You are familiar with the term “loaded question.”  A loaded question is a question with a false or questionable presupposition, and it is “loaded” with that presumption. The question “Have you stopped beating your wife?” first presupposes that you have a wife and that you have beaten your wife before asking whether you are beating your wife. If you are unmarried, or have never beaten your wife, then the question is loaded.

Since this example is a yes/no question, there are only the following two direct answers:

  1. “Yes, I have stopped beating my wife”, which entails “I was beating my wife.”
  2. “No, I haven’t stopped beating my wife”, which entails “I am still beating my wife.”

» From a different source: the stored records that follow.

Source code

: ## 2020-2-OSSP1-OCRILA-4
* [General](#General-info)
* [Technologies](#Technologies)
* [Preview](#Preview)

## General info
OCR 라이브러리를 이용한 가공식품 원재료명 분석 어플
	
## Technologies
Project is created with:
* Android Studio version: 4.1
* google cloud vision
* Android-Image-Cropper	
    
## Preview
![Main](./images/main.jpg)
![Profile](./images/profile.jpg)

Thus, either direct answer entails that you have beaten your wife, which is, therefore, a presupposition of the question.  A loaded question is one you can’t answer directly without implying a falsehood or a statement that you deny. The proper response is not to answer the loaded question directly, but to either refuse to answer or to reject the question.   Thus, one avoids being tricked into affirming something as true that isn’t believed to be true.

“Is it lawful to pay taxes to the emperor, or not?” was a loaded question. 

It was politically loaded.  Judea and Galilee was occupied territory.  The indigenous population was reduced from a sovereign nation and had been turned into a troublesome colony of a foreign government.  Palestine was part of the Roman Empire, but the indigenous population despised the very idea of being subjects of a foreign power in their own land.  Everything associated with the Empire was a reminder about being over-powered.  A direct answer to the question about paying taxes to the emperor would have conveyed the idea that Jesus accepted the imperial claims of Rome and all the indignities the population of Judea and Galilee associated with it.

The question about paying taxes to the emperor was also theologically loaded.  For the Jewish population of Judea and Galilee the term “Lord” was synonymous with God.  But to the Romans, the emperor (Caesar) claimed absolute power.  The Romans declared that “Caesar is Lord.” 

The question posed to Jesus invited him to either encourage people to pay taxes to a foreign ruler who made blasphemous claims or publicly oppose the political legitimacy of the Roman Empire in Palestine.

Jesus knew that the question about paying taxes to the emperor was a trap.    Instead of answering the loaded question, he challenged his interrogators about the scope and thrust of power.  He asked them to show him the coin used for paying the tax.  The money used for the tax was the Roman denarius.  Jesus literally told his questioners:  “Leave me alone.  You’re using Caesar’s money for everything else.  Pay Caesar’s tax bill.  You also have an obligation to God.  Fulfill it.” 

Jesus is talking about power.  What is he telling us?

Don’t forget the difference between God and the government.  The Romans weren’t the first or the last people who claimed that their political leaders demanded ultimate allegiance.  Every period of history has involved claims by human rulers who made similar claims.  Yet from the Exodus confrontation between the Egyptian Pharoah onward, the Bible reminds us that God doesn’t take second place to any government.  No matter what title they claim, human rulers never constitute ultimate authority.  No matter what system of government people embrace, the government doesn’t deserve ultimate allegiance. 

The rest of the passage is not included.